4. Experimental Results

The implementation of the proposed wireless power transfer system is shown in Figure 3.

FIGURE 3: Flowchart of wireless power transfer implementation.

In the test field, 8 harvested energy-enabled IoT devices are placed as Figure 2 indicates. The top view of the test field can be seen as a 2D map. Henceforth, the map is modeled and inputted into the computer. Then the AD-DQN algorithm is implemented in computer using Python and the optimal charging path can be derived. At the same time, a wireless power transfer robot is assembled. Two Powercast RF power transmitters TX91501 [8] are mounted on two sides of the Raspberry Pi [26] enabled intelligent driving robot. Each transmitter is powered by 5 V power bank and continuously emits 3 Watts RF power. The infrared patrol module is installed on the robot to implement the autodrive on the test field; henceforth, the robot can automatically cruise on along the path and continuously charge the multiple IoT devices, as shown in Figure 1. To the best of our knowledge, we are the first ones to implement the automatic wireless power transfer system in the test field and invent AD-DQN algorithm to design the optimal path for the wireless power transfer robot. Since we are the first ones to design and implement the mobile far-field wireless power transfer system, there is no hardware reference design we can refer to and use for validation. So the validation of our work is done in the software aspect. But referring to the flowchart, our mobile wireless power transfer system can be replicated.

For the software, we use TensorFlow 0.13.1 together with Python 3.8 in Jupyter Notebook 5.6.0 as the software simulation environment to train the AD-DQN. The number of hidden layers is 4 and each hidden layer owns 100 nodes. The learning rate is less than 0.1. The mini-batch size is 10. The learning frequency is 5. The training starting step is 200. The experience pool is greater than 20000. The exploration interval is 0.001. The target network replacement interval is greater than 100. Reward decay is 0.99.

First, different reward functions are tested for the optimal one. Reward one reward₁ is defined using equation (5). The unit price is defined as $ζ = 4$ . Reward two reward₂ is defined as

(17)

\begin{matrix} w_{2} (s, a, s^{'}) = (\begin{matrix} ζ, & s^{'} \in {eff}_{o_{k}}, a c c_{o_{k - 1}} = 1, \\ - 1, & otherwise, \end{matrix}) \end{matrix}

where $ζ = 4$ . Reward three reward₃ is defined with equation (5); however, $ζ = 2$ . Two factors are observed for the performance of different rewards, which are average reward during the training and average time consumption during the training.

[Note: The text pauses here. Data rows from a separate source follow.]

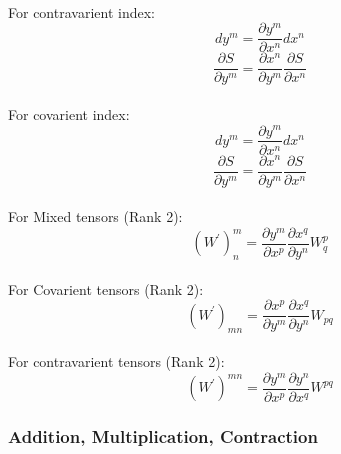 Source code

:\paragraph{} For contravarient index:
\begin{equation}
  dy^m = \frac{\partial y^m}{\partial x^n} dx^n
\end{equation}
\begin{equation}
  \frac{\partial S}{\partial y^m} = \frac{\partial x^n}{\partial y^m} \frac{\partial S}{\partial x^n}
\end{equation}

\paragraph{} For covarient index:
\begin{equation}
  dy^m = \frac{\partial y^m}{\partial x^n} dx^n
\end{equation}
\begin{equation}
  \frac{\partial S}{\partial y^m} = \frac{\partial x^n}{\partial y^m} \frac{\partial S}{\partial x^n}
\end{equation}

\paragraph{} For Mixed tensors (Rank 2):
\begin{equation}
  (W^\prime)^m_n = \frac{\partial y^m}{\partial x^p} \frac{\partial x^q}{\partial y^n} W^p_q
\end{equation}
\paragraph{} For Covarient tensors (Rank 2):
\begin{equation}
  (W^\prime)_{mn} = \frac{\partial x^p}{\partial y^m} \frac{\partial x^q}{\partial y^n} W_{pq}
\end{equation}
\paragraph{} For contravarient tensors (Rank 2):
\begin{equation}
  (W^\prime)^{mn} = \frac{\partial y^m}{\partial x^p} \frac{\partial y^n}{\partial x^q} W^{pq}
\end{equation}

\subsubsection{Addition, Multiplication, Contraction}

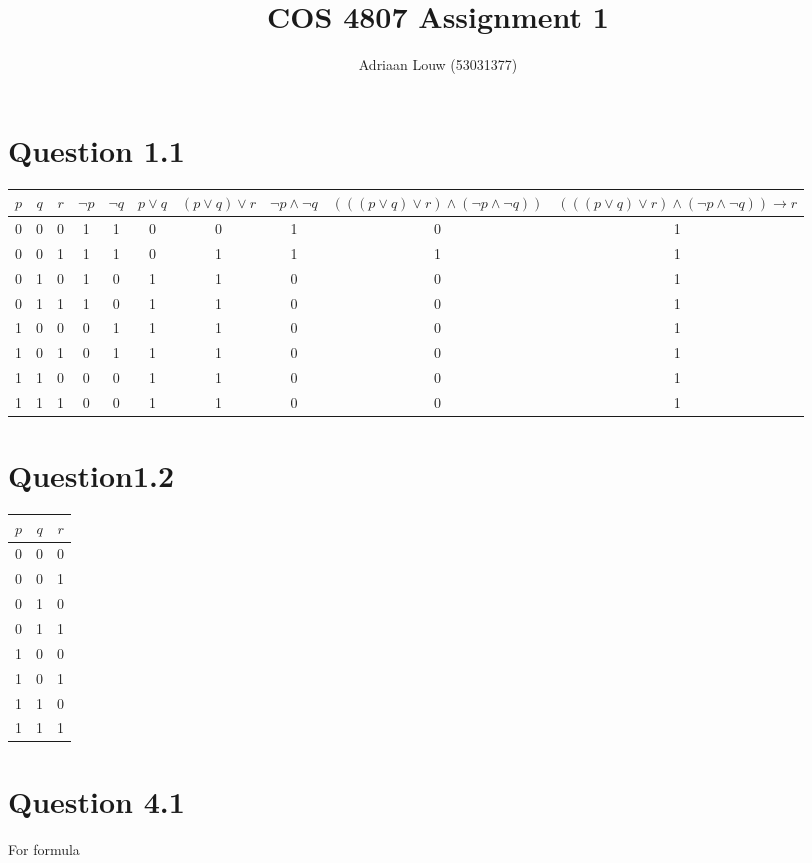 \documentclass[10pt,a4paper]{article}
\title{COS 4807 Assignment 1}
\author{Adriaan Louw (53031377)}
\begin{document}
\maketitle

\section{Question 1.1}

\begin{tabular}{|c|c|c|c|c|c|c|c|c|c|}
\hline
$p$ & $q$ & $r$ & $\neg p$ & $ \neg q$ & $p \vee q$ & $(p \vee q) \vee r$ & $\neg p \wedge \neg q$ &  $((( p \vee q) \vee r ) \wedge ( \neg p \wedge \neg q ))$ & $ ((( p \vee q) \vee r ) \wedge ( \neg p \wedge \neg q )) \rightarrow r$\\ 
\hline
 0 &  0 & 0 & 1 & 1 & 0 & 0 & 1 & 0 & 1\\
 0 &  0 & 1 & 1 & 1 & 0 & 1 & 1 & 1 & 1\\
 0 &  1 & 0 & 1 & 0 & 1 & 1 & 0 & 0 & 1\\
 0 &  1 & 1 & 1 & 0 & 1 & 1 & 0 & 0 & 1\\
 1 &  0 & 0 & 0 & 1 & 1 & 1 & 0 & 0 & 1\\
 1 &  0 & 1 & 0 & 1 & 1 & 1 & 0 & 0 & 1\\
 1 &  1 & 0 & 0 & 0 & 1 & 1 & 0 & 0 & 1\\
 1 &  1 & 1 & 0 & 0 & 1 & 1 & 0 & 0 & 1\\
\hline
\end{tabular}


\section{Question1.2}

\begin{tabular}{|c|c|c|}
\hline
$p$ & $q$ & $r$ \\ 
\hline
 0 &  0 & 0 \\
 0 &  0 & 1 \\
 0 &  1 & 0 \\
 0 &  1 & 1 \\
 1 &  0 & 0 \\
 1 &  0 & 1 \\
 1 &  1 & 0 \\
 1 &  1 & 1 \\
\hline
\end{tabular}



\section{Question 4.1}
For formula
\end{document}
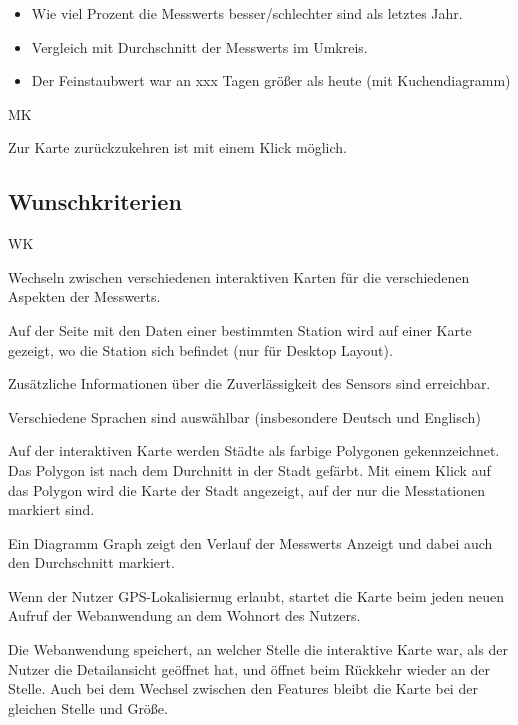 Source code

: \begin{itemize}
	\item Wie viel Prozent die \glspl{Messwert} besser/schlechter sind als letztes Jahr.
    \item Vergleich mit Durchschnitt der \glspl{Messwert} im Umkreis.
    \item Der Feinstaubwert war an xxx Tagen größer als heute (mit \gls{Kuchendiagramm})
\end{itemize}

\begin{Kriterien}{MK}	
	\item Zur Karte zurückzukehren ist mit einem Klick möglich.
\end{Kriterien}

\newpage
\subsection{Wunschkriterien}
\setcounter{counter}{10}
\begin{Kriterien}{WK}

	\item Wechseln zwischen verschiedenen interaktiven Karten für die verschiedenen Aspekten der \glspl{Messwert}.

	\item Auf der Seite mit den Daten einer bestimmten \gls{Station} wird auf einer Karte gezeigt, wo die \gls{Station} sich befindet (nur für Desktop Layout). 

	\item Zusätzliche Informationen über die Zuverlässigkeit des Sensors sind erreichbar.

	\item Verschiedene Sprachen sind auswählbar (insbesondere Deutsch und Englisch)
	
	\item Auf der interaktiven Karte werden Städte als farbige Polygonen gekennzeichnet. Das Polygon ist nach dem Durchnitt in der Stadt gefärbt. Mit einem Klick auf das Polygon wird die Karte der Stadt angezeigt, auf der nur die Messtationen markiert sind. 
	
	\item Ein Diagramm  \gls{Graph} zeigt den Verlauf der \glspl{Messwert} Anzeigt und dabei auch den Durchschnitt markiert.
	
	\item Wenn der Nutzer GPS-Lokalisiernug erlaubt, startet die Karte beim jeden neuen Aufruf der Webanwendung an dem Wohnort des Nutzers.
	
	\item Die Webanwendung speichert, an welcher Stelle die interaktive Karte war, als der Nutzer die Detailansicht geöffnet hat, und öffnet beim Rückkehr wieder an der Stelle. Auch bei dem Wechsel zwischen den Features bleibt die Karte bei der gleichen Stelle und Größe.

\end{Kriterien}


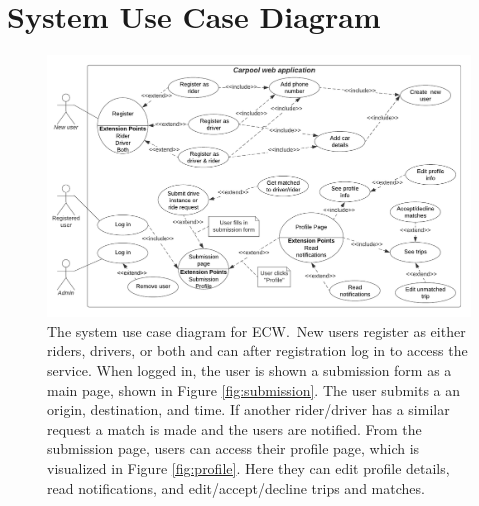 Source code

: \documentclass{article}
\newcommand{\namep}{ECW.}
\begin{document}
\newpage
\section{System Use Case Diagram}
\begin{figure}[!htpb]
    \centering
    \includegraphics[scale=0.8]{prdFigures/system_case_diagram.pdf}
    \caption{The system use case diagram for \namep \  New users register as either riders, drivers, or both and can after registration log in to access the service. When logged in, the user is shown a submission form as a main page, shown in Figure \ref{fig:submission}. The user submits a an origin, destination, and time. If another rider/driver has a similar request a match is made and the users are notified. From the submission page, users can access their profile page, which is visualized in Figure \ref{fig:profile}. Here they can edit profile details, read notifications, and edit/accept/decline trips and matches.}
    \label{fig:useCaseDiagram}
\end{figure}

\newpage
\end{document}
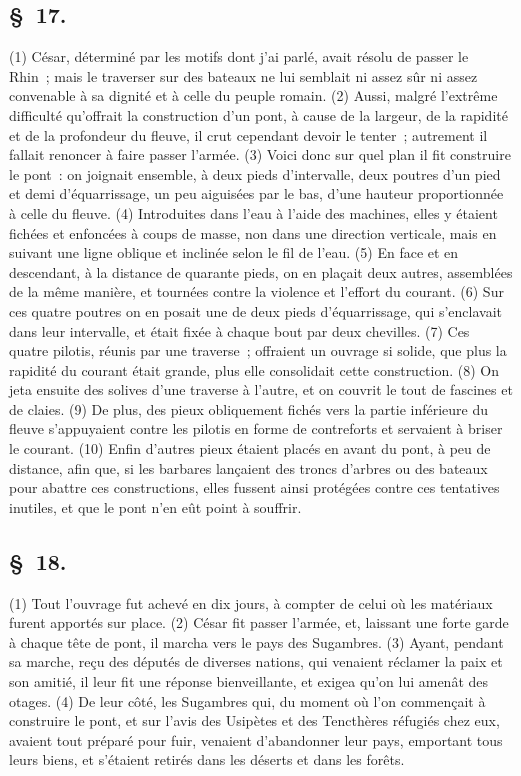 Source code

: \documentclass[french,twoside]{book} %
\begin{document}
\subsection[{§ 17.}]{ \textsc{§ 17.} }
\noindent (1) César, déterminé par les motifs dont j’ai parlé, avait résolu de passer le Rhin ; mais le traverser sur des bateaux ne lui semblait ni assez sûr ni assez convenable à sa dignité et à celle du peuple romain. (2) Aussi, malgré l’extrême difficulté qu’offrait la construction d’un pont, à cause de la largeur, de la rapidité et de la profondeur du fleuve, il crut cependant devoir le tenter ; autrement il fallait renoncer à faire passer l’armée. (3) Voici donc sur quel plan il fit construire le pont : on joignait ensemble, à deux pieds d’intervalle, deux poutres d’un pied et demi d’équarrissage, un peu aiguisées par le bas, d’une hauteur proportionnée à celle du fleuve. (4) Introduites dans l’eau à l’aide des machines, elles y étaient fichées et enfoncées à coups de masse, non dans une direction verticale, mais en suivant une ligne oblique et inclinée selon le fil de l’eau. (5) En face et en descendant, à la distance de quarante pieds, on en plaçait deux autres, assemblées de la même manière, et tournées contre la violence et l’effort du courant. (6) Sur ces quatre poutres on en posait une de deux pieds d’équarrissage, qui s’enclavait dans leur intervalle, et était fixée à chaque bout par deux chevilles. (7) Ces quatre pilotis, réunis par une traverse ; offraient un ouvrage si solide, que plus la rapidité du courant était grande, plus elle consolidait cette construction. (8) On jeta ensuite des solives d’une traverse à l’autre, et on couvrit le tout de fascines et de claies. (9) De plus, des pieux obliquement fichés vers la partie inférieure du fleuve s’appuyaient contre les pilotis en forme de contreforts et servaient à briser le courant. (10) Enfin d’autres pieux étaient placés en avant du pont, à peu de distance, afin que, si les barbares lançaient des troncs d’arbres ou des bateaux pour abattre ces constructions, elles fussent ainsi protégées contre ces tentatives inutiles, et que le pont n’en eût point à souffrir.
\subsection[{§ 18.}]{ \textsc{§ 18.} }
\noindent (1) Tout l’ouvrage fut achevé en dix jours, à compter de celui où les matériaux furent apportés sur place. (2) César fit passer l’armée, et, laissant une forte garde à chaque tête de pont, il marcha vers le pays des Sugambres. (3) Ayant, pendant sa marche, reçu des députés de diverses nations, qui venaient réclamer la paix et son amitié, il leur fit une réponse bienveillante, et exigea qu’on lui amenât des otages. (4) De leur côté, les Sugambres qui, du moment où l’on commençait à construire le pont, et sur l’avis des Usipètes et des Tencthères réfugiés chez eux, avaient tout préparé pour fuir, venaient d’abandonner leur pays, emportant tous leurs biens, et s’étaient retirés dans les déserts et dans les forêts.
\end{document}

Based on the procedures of AD-DQN in Algorithm 1, the experimental field is divided into two areas along the only shared effective charging area for both device 2 and device 3. In area I, IoT devices 2, 3, 4, 5, and 6 are included, while in area II, IoT devices 0, 1, 2, 6, and 7 are included.

In area I, the performances of three different rewards are compared in Figures 4 and 5.

FIGURE 4: The average rewards of reward₁, reward₂, and reward₃ versus the training episodes in area I of the experimental field.

FIGURE 5: The average time consumption achieved by reward₁, reward₂, and reward₃ versus the training episodes in area I of the experimental field.

In area II, the performances of three different rewards are compared in Figures 6 and 7.

FIGURE 6: The average rewards of reward₁, reward₂, and reward₃ versus the training episodes in area II of the experimental field.

FIGURE 7: The average time consumption achieved by reward₁, reward₂, and reward₃ versus the training episodes in area II of the experimental field.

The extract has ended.